TASK GOAL: Using the listing below, work out how many lines carry the word "newcommand", and state nothing but that number.

RECORDED DATA:
☆ ☆ ☆
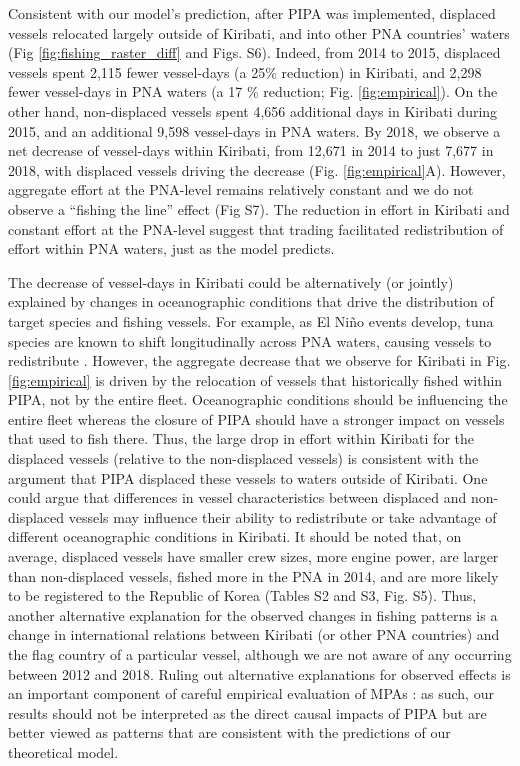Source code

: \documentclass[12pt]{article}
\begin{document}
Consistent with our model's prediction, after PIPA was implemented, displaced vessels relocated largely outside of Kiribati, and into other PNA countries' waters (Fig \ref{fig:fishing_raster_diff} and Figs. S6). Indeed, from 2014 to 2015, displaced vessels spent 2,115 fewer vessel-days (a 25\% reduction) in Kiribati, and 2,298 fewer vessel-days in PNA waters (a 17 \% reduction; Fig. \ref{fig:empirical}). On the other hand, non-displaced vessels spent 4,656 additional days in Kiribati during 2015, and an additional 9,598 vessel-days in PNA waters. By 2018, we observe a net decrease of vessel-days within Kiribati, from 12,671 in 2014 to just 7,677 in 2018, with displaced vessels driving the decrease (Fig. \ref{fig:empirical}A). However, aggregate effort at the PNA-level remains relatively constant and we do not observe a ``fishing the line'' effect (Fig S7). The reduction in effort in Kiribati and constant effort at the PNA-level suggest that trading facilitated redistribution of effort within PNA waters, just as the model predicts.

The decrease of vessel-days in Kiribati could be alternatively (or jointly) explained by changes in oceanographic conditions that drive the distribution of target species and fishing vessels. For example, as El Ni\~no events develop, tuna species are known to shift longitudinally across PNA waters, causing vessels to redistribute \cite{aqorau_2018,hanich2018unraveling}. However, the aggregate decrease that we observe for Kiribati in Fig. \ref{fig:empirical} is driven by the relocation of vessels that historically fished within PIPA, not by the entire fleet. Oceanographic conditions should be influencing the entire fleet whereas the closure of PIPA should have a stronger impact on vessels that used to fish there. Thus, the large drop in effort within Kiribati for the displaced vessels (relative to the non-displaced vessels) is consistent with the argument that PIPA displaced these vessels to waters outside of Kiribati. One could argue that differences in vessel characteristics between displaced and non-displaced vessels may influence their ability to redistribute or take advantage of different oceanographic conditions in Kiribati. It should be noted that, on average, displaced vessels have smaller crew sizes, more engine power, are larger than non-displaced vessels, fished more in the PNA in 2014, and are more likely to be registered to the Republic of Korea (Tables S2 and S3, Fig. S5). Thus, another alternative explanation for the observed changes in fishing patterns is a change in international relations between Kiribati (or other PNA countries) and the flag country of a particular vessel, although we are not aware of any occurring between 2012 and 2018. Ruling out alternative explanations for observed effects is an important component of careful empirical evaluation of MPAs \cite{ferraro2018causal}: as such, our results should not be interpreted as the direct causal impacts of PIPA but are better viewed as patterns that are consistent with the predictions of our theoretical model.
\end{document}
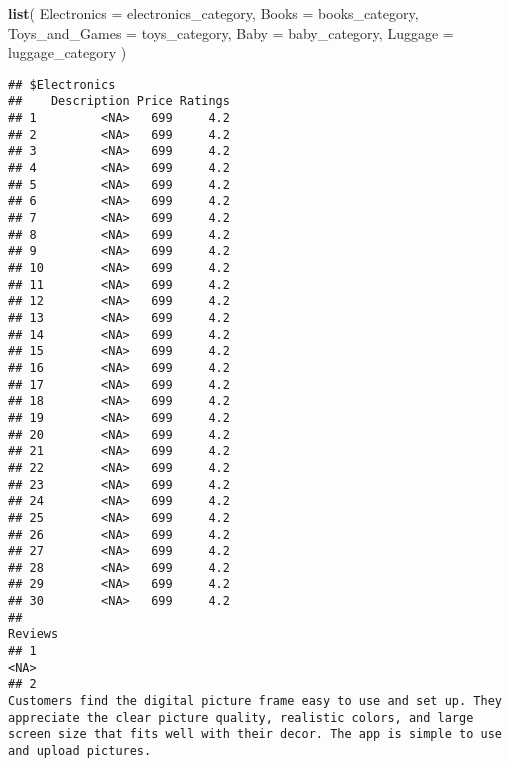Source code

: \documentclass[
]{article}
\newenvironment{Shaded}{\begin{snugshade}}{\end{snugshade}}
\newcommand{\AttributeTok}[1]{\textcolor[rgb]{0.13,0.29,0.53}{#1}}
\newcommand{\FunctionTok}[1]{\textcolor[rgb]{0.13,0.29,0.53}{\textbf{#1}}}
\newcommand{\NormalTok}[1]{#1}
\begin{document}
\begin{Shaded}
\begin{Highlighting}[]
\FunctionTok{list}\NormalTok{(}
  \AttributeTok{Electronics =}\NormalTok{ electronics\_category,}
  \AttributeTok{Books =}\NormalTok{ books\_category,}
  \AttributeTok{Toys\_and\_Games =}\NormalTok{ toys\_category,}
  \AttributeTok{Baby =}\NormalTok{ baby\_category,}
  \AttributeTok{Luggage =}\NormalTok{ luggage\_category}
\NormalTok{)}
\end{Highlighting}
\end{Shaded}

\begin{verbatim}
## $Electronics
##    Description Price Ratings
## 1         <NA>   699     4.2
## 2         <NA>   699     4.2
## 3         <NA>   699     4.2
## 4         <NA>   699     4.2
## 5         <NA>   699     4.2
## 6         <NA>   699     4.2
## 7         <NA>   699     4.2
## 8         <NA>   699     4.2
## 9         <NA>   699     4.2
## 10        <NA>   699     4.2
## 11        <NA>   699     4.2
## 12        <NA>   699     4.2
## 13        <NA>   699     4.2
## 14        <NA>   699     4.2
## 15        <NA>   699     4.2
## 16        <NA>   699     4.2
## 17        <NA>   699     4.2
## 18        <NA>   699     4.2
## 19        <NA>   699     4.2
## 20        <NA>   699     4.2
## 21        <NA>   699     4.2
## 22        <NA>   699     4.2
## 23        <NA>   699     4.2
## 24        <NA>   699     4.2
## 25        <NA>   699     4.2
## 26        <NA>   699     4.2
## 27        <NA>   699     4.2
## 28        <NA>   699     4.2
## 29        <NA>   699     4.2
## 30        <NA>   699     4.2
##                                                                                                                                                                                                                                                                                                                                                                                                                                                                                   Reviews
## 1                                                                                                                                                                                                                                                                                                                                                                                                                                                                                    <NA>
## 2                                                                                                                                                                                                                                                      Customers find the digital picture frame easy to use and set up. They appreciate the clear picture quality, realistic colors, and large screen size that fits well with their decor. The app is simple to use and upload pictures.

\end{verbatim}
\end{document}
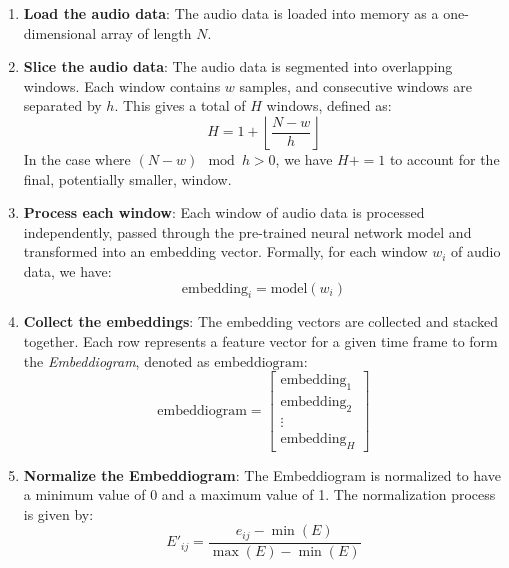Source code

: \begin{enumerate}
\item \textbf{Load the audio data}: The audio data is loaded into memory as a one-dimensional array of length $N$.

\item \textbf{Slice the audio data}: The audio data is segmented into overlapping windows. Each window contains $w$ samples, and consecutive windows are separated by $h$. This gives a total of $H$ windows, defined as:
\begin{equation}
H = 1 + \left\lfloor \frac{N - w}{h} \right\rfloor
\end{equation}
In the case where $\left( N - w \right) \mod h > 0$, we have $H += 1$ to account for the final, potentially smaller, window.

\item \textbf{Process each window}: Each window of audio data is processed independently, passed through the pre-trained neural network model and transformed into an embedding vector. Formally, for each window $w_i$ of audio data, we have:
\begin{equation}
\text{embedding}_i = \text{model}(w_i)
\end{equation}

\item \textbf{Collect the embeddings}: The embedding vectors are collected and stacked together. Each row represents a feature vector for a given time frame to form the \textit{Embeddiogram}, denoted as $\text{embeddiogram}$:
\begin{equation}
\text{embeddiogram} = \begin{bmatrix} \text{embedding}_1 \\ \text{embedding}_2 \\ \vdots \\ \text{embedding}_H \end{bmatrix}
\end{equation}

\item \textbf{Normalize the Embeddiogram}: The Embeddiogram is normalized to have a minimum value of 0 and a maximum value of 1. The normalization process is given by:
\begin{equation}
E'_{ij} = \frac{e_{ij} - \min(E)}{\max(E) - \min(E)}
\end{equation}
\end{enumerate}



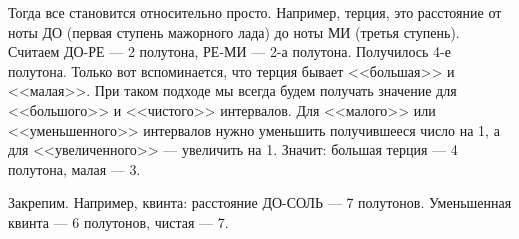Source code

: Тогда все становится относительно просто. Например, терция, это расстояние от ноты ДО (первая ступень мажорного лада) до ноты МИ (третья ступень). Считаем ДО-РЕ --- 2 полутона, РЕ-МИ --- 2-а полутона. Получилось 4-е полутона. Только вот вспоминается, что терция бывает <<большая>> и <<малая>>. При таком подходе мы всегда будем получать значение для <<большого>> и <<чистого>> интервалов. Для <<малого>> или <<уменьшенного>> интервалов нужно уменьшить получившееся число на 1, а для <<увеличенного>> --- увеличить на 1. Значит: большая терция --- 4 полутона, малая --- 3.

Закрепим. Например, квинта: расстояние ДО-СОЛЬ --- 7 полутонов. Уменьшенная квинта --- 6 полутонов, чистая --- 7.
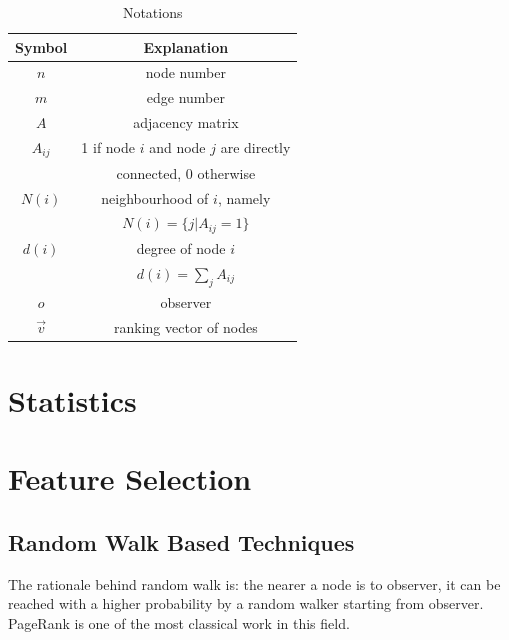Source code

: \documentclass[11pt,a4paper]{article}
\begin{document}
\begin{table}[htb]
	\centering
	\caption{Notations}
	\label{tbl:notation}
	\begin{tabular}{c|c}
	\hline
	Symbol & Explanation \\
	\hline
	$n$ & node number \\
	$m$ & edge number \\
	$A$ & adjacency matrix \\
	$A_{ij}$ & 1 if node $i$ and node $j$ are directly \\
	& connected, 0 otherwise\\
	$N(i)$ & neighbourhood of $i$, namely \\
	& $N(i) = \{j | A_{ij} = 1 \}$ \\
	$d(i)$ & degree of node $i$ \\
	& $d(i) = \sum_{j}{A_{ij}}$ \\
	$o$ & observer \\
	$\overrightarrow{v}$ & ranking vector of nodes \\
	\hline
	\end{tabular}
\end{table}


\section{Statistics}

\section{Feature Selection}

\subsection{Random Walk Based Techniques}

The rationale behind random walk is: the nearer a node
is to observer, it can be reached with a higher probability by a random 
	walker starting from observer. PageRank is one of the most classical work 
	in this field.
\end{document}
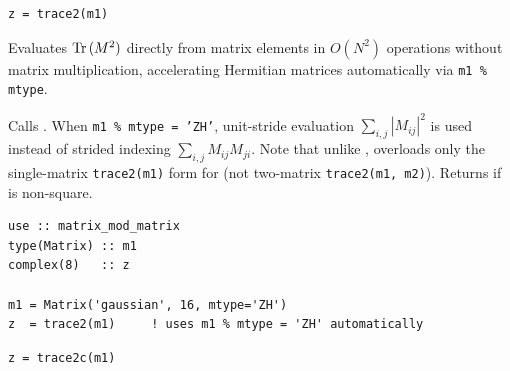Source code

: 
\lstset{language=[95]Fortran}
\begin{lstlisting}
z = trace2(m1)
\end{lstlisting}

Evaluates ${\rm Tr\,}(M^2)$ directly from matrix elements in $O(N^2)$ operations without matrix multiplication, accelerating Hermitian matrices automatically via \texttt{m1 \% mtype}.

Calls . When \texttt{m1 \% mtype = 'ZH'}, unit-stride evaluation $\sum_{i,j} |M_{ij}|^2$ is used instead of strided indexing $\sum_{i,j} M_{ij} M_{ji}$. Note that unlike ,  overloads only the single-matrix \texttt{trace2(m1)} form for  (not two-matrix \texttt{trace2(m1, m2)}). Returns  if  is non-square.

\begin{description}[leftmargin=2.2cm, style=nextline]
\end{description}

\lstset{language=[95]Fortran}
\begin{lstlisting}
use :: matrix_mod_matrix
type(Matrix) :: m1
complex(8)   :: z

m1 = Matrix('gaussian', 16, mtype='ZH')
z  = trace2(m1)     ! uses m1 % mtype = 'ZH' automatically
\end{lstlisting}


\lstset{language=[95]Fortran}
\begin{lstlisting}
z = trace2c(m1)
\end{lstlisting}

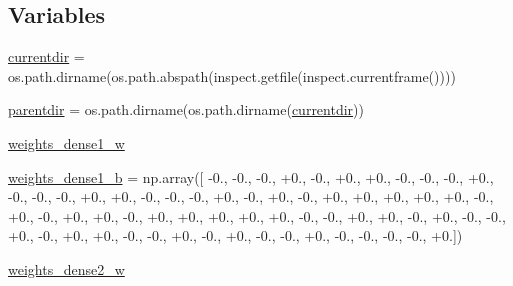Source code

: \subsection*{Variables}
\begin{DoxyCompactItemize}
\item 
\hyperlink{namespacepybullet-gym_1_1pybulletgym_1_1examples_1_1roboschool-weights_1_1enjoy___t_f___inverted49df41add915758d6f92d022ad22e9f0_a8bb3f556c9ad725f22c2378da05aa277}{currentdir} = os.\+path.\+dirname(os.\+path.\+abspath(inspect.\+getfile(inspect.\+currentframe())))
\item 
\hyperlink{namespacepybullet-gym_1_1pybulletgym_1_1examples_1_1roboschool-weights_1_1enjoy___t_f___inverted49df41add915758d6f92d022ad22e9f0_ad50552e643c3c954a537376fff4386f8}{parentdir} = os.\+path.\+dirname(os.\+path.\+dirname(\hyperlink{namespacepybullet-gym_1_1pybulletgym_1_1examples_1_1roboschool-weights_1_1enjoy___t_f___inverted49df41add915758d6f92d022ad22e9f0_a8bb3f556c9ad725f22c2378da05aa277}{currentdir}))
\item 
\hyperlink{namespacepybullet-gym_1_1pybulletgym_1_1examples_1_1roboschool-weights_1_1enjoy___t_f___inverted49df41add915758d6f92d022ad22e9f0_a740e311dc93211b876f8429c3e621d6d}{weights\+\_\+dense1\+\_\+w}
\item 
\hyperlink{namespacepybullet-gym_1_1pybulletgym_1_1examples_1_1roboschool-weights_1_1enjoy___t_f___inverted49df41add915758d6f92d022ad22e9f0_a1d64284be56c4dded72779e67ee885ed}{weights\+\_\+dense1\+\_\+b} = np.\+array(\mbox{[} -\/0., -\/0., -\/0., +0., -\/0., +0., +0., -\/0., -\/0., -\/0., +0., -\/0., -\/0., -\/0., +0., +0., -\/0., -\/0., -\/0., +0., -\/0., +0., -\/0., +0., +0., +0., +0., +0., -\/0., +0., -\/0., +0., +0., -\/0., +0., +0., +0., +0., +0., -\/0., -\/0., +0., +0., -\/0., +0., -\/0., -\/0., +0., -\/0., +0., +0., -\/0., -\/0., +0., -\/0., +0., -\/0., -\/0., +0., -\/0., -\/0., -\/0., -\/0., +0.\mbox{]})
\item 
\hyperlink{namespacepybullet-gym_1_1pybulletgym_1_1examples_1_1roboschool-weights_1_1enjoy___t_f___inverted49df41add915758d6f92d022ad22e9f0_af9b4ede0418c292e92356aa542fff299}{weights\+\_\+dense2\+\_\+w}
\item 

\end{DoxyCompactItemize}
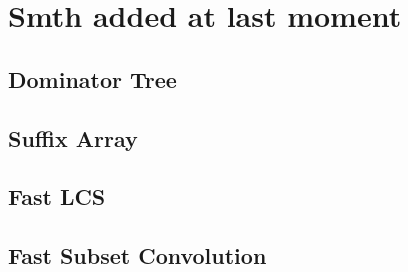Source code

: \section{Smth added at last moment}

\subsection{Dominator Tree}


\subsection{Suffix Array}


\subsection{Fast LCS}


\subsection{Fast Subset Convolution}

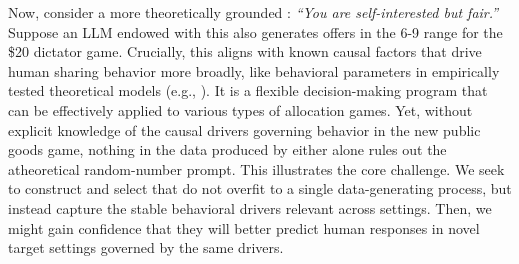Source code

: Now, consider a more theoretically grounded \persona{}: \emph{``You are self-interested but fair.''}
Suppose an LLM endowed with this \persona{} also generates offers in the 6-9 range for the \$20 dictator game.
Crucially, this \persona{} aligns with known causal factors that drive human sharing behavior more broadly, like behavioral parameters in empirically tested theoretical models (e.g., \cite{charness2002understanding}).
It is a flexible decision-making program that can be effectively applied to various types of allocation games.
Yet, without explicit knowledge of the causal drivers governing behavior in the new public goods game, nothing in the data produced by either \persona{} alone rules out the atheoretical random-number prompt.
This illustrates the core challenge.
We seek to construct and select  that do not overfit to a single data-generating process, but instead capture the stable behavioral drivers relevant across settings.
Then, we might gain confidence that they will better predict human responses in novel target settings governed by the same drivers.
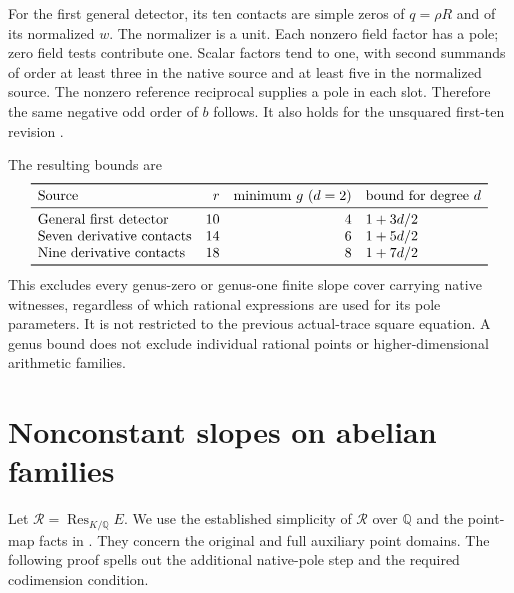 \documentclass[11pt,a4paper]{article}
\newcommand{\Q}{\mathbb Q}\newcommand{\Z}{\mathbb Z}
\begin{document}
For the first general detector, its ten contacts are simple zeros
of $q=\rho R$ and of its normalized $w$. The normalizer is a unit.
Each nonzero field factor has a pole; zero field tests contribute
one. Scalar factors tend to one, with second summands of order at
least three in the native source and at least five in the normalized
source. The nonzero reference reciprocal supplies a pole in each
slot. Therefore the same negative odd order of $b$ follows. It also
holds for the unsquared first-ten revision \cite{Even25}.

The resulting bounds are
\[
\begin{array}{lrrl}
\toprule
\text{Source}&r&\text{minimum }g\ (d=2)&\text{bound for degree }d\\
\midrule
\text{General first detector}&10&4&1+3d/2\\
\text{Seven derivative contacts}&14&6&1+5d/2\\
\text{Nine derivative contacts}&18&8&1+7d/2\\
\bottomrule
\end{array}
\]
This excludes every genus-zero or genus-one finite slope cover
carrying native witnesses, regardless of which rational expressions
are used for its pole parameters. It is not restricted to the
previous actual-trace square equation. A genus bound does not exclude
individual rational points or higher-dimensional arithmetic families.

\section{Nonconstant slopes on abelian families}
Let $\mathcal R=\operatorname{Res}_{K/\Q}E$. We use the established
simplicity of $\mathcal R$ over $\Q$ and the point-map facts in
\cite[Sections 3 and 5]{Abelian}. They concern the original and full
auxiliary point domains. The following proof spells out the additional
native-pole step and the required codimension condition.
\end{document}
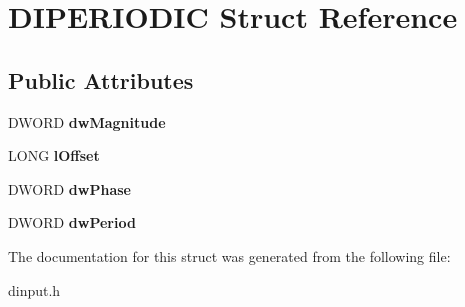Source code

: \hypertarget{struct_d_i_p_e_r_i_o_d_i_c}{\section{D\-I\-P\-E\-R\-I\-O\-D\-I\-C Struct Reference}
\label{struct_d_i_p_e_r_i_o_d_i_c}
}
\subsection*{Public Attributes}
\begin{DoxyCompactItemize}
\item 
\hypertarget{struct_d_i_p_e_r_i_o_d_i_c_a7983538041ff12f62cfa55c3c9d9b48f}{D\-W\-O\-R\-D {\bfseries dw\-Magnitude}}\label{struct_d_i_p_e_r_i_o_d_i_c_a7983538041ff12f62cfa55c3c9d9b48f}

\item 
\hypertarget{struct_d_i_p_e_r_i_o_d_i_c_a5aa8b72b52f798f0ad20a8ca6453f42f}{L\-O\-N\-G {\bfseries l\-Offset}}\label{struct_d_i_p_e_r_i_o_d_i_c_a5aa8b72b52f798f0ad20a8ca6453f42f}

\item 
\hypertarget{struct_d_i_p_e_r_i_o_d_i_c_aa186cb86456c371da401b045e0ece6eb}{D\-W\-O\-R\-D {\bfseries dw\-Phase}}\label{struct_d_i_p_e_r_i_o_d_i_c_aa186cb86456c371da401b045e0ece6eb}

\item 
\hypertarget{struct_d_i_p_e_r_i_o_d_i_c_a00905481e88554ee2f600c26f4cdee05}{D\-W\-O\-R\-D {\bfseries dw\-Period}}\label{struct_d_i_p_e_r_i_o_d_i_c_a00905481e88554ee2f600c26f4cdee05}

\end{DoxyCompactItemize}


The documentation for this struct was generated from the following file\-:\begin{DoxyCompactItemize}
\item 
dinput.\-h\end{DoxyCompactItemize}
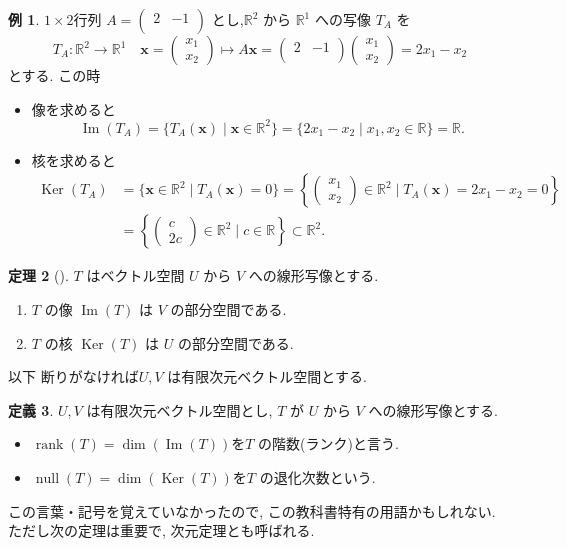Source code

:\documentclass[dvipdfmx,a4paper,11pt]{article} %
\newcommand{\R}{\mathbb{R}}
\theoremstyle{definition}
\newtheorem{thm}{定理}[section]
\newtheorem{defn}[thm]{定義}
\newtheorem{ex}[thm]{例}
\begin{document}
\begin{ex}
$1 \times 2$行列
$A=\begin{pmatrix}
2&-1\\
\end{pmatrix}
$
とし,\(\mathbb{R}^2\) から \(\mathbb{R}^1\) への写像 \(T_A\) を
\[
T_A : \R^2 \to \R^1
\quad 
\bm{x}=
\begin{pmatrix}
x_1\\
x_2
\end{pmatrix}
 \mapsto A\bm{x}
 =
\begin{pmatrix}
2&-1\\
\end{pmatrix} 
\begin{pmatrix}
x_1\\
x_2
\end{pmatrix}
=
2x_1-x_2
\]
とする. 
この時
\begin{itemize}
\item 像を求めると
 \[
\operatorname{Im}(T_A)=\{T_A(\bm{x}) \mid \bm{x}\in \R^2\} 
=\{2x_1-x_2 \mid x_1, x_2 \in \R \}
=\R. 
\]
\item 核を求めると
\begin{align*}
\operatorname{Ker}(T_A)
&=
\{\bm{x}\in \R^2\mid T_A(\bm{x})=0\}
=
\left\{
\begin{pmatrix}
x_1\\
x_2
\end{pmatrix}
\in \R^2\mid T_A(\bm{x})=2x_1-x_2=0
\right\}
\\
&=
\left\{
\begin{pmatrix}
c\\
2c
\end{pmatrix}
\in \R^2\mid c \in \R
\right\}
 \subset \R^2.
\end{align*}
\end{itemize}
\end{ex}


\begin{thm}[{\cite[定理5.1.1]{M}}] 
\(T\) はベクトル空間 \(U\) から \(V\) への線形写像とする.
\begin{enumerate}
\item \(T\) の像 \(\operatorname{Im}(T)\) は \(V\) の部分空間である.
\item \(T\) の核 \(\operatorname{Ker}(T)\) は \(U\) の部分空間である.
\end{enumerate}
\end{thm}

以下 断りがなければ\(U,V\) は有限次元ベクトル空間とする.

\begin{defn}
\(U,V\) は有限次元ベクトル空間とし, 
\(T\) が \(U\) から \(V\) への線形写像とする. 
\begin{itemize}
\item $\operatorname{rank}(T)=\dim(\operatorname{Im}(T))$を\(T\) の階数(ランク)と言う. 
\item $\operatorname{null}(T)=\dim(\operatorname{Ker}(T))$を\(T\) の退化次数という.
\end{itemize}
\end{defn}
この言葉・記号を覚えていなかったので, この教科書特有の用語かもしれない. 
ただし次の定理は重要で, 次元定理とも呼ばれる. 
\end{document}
☆ ☆ ☆
ANSWER TO THIS TASK: 5